Sepanjang tahun akademik, para relawan dan pengajar JIS menawarkan 10 pelatihan kepada guru yang fokus pada pedagogi dan metodologi pengajaran untuk membuat pembelajaran lebih interaktif, memotivasi, dan berpusat pada siswa.

Baca juga: Perkembangan Teknologi Harus Diikuti dengan Inovasi Pembelajaran 

Topik pelatihan meliputi manajemen kelas, pengembangan keterampilan berpikir, dan strategi pengajaran yang inovatif untuk Bahasa Indonesia dan Matematika.

“Acara wisuda hari ini merupakan momen yang sangat spesial bagi JIS, karena dari 234 pendidik yang lulus hari ini, 89 lulusan di antaranya ditangani secara langsung para pengajar dari JIS dalam program Innovative Schools Programme," ujar Tarek Razik, Head of School, JIS. 

Tarek menambahkan, "Para guru yang berhasil lulus dari ISP telah menunjukkan perjuangan dan kerja keras.

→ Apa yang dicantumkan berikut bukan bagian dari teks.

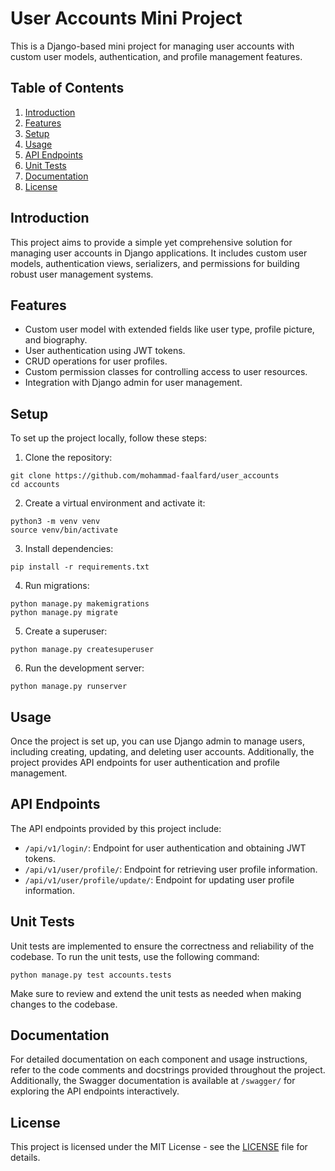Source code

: ﻿# User Accounts Mini Project

This is a Django-based mini project for managing user accounts with custom user models, authentication, and profile management features.

## Table of Contents

1. [Introduction](#introduction)
2. [Features](#features)
3. [Setup](#setup)
4. [Usage](#usage)
5. [API Endpoints](#api-endpoints)
6. [Unit Tests](#unit-tests)
7. [Documentation](#documentation)
8. [License](#license)

## Introduction

This project aims to provide a simple yet comprehensive solution for managing user accounts in Django applications. It includes custom user models, authentication views, serializers, and permissions for building robust user management systems.

## Features

- Custom user model with extended fields like user type, profile picture, and biography.
- User authentication using JWT tokens.
- CRUD operations for user profiles.
- Custom permission classes for controlling access to user resources.
- Integration with Django admin for user management.

## Setup

To set up the project locally, follow these steps:

1. Clone the repository:

```
git clone https://github.com/mohammad-faalfard/user_accounts
cd accounts
```

2. Create a virtual environment and activate it:

```
python3 -m venv venv
source venv/bin/activate
```

3. Install dependencies:

```
pip install -r requirements.txt
```

4. Run migrations:

```
python manage.py makemigrations
python manage.py migrate
```

5. Create a superuser:

```
python manage.py createsuperuser
```

6. Run the development server:

```
python manage.py runserver
```

## Usage

Once the project is set up, you can use Django admin to manage users, including creating, updating, and deleting user accounts. Additionally, the project provides API endpoints for user authentication and profile management.

## API Endpoints

The API endpoints provided by this project include:

- `/api/v1/login/`: Endpoint for user authentication and obtaining JWT tokens.
- `/api/v1/user/profile/`: Endpoint for retrieving user profile information.
- `/api/v1/user/profile/update/`: Endpoint for updating user profile information.

## Unit Tests

Unit tests are implemented to ensure the correctness and reliability of the codebase. To run the unit tests, use the following command:

```
python manage.py test accounts.tests
```

Make sure to review and extend the unit tests as needed when making changes to the codebase.

## Documentation

For detailed documentation on each component and usage instructions, refer to the code comments and docstrings provided throughout the project. Additionally, the Swagger documentation is available at `/swagger/` for exploring the API endpoints interactively.


## License

This project is licensed under the MIT License - see the [LICENSE](LICENSE) file for details.
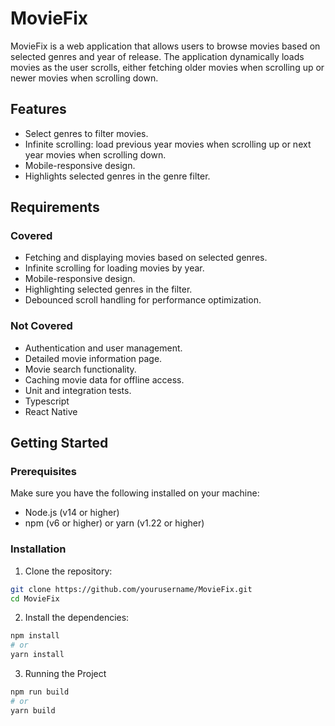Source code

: # MovieFix

MovieFix is a web application that allows users to browse movies based on selected genres and year of release. The application dynamically loads movies as the user scrolls, either fetching older movies when scrolling up or newer movies when scrolling down.

## Features

- Select genres to filter movies.
- Infinite scrolling: load previous year movies when scrolling up or next year movies when scrolling down.
- Mobile-responsive design.
- Highlights selected genres in the genre filter.

## Requirements

### Covered

- Fetching and displaying movies based on selected genres.
- Infinite scrolling for loading movies by year.
- Mobile-responsive design.
- Highlighting selected genres in the filter.
- Debounced scroll handling for performance optimization.

### Not Covered

- Authentication and user management.
- Detailed movie information page.
- Movie search functionality.
- Caching movie data for offline access.
- Unit and integration tests.
- Typescript
- React Native

## Getting Started

### Prerequisites

Make sure you have the following installed on your machine:

- Node.js (v14 or higher)
- npm (v6 or higher) or yarn (v1.22 or higher)

### Installation

1. Clone the repository:

```bash
git clone https://github.com/yourusername/MovieFix.git
cd MovieFix
```

2. Install the dependencies:

```bash
npm install
# or
yarn install
```

3. Running the Project

```bash
npm run build
# or
yarn build
```
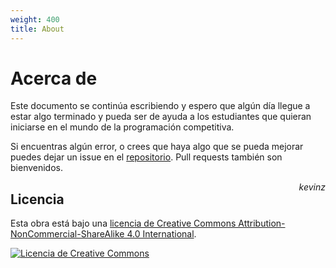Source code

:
 ```yaml
---
weight: 400
title: About
---
```


# Acerca de

Este documento se continúa escribiendo y espero que algún día llegue a estar algo terminado y pueda ser de ayuda a los estudiantes que quieran iniciarse en el mundo de la programación competitiva.

Si encuentras algún error, o crees que haya algo que se pueda mejorar puedes dejar un issue en el [repositorio](https://github.com/kevinzg/competitive-programming-intro). Pull requests también son bienvenidos.

<span style="float: right;">_kevinz_</span>

## Licencia

Esta obra está bajo una <a rel="license" href="http://creativecommons.org/licenses/by-nc-sa/4.0/">licencia de Creative Commons Attribution-NonCommercial-ShareAlike 4.0 International</a>.

<a rel="license" href="http://creativecommons.org/licenses/by-nc-sa/4.0/"><img alt="Licencia de Creative Commons" style="border-width:0" src="https://i.creativecommons.org/l/by-nc-sa/4.0/88x31.png" /></a>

Tekad mereka untuk dapat meraih ilmu dan meningkatkan ketrampilan dalam mendidik akan menginspirasi anak-anak Indonesia."

Sebanyak 50 pengajar dan relawan JIS terlibat langsung dalam membimbing para pengajar sekolah negeri tersebut sehingga mereka dapat memiliki wawasan baru dalam teknik mengajar modern.

Perubahan paradigma mengajar

JIS mewisuda 234 guru (15/5/2019) yang telah lulus program Innovative Schools Programme yang melibatkan guru dan Kepala Sekolah dari SD Negeri, SMP Negeri, dan SLB Negeri di DKI Jakarta. Dok. JIS JIS mewisuda 234 guru (15/5/2019) yang telah lulus program Innovative Schools Programme yang melibatkan guru dan Kepala Sekolah dari SD Negeri, SMP Negeri, dan SLB Negeri di DKI Jakarta.

Kepala Dinas Pendidikan DKI Jakarta Ratiyono dalam kesempatan tersebut memberikan apresiasi positif kepada para guru yang berkomitmen meningkatkan kualitas pendidikan siswa.

"Saya berharap, para guru yang telah diwisuda tidak mudah puas dan terus menularkan ilmu yang telah didapat dari ISP kepada guru-guru. Dengan cara ini, anak didik kita bisa memiliki kompetensi yang melejit karena diajar oleh guru-guru yang inovatif,” ujarnya.

Salah satu peserta ISP Andre Putra, guru SDN Mangga Dua 01 Jakarta Pusat menyampaikan, "Setelah mengikuti ISP, saya menerapkan teknik ice breaking. Dengan nyanyian dan membangun suasana yang lebih fun, ternyata anak-anak sangat senang dan bisa kembali fokus dengan cepat."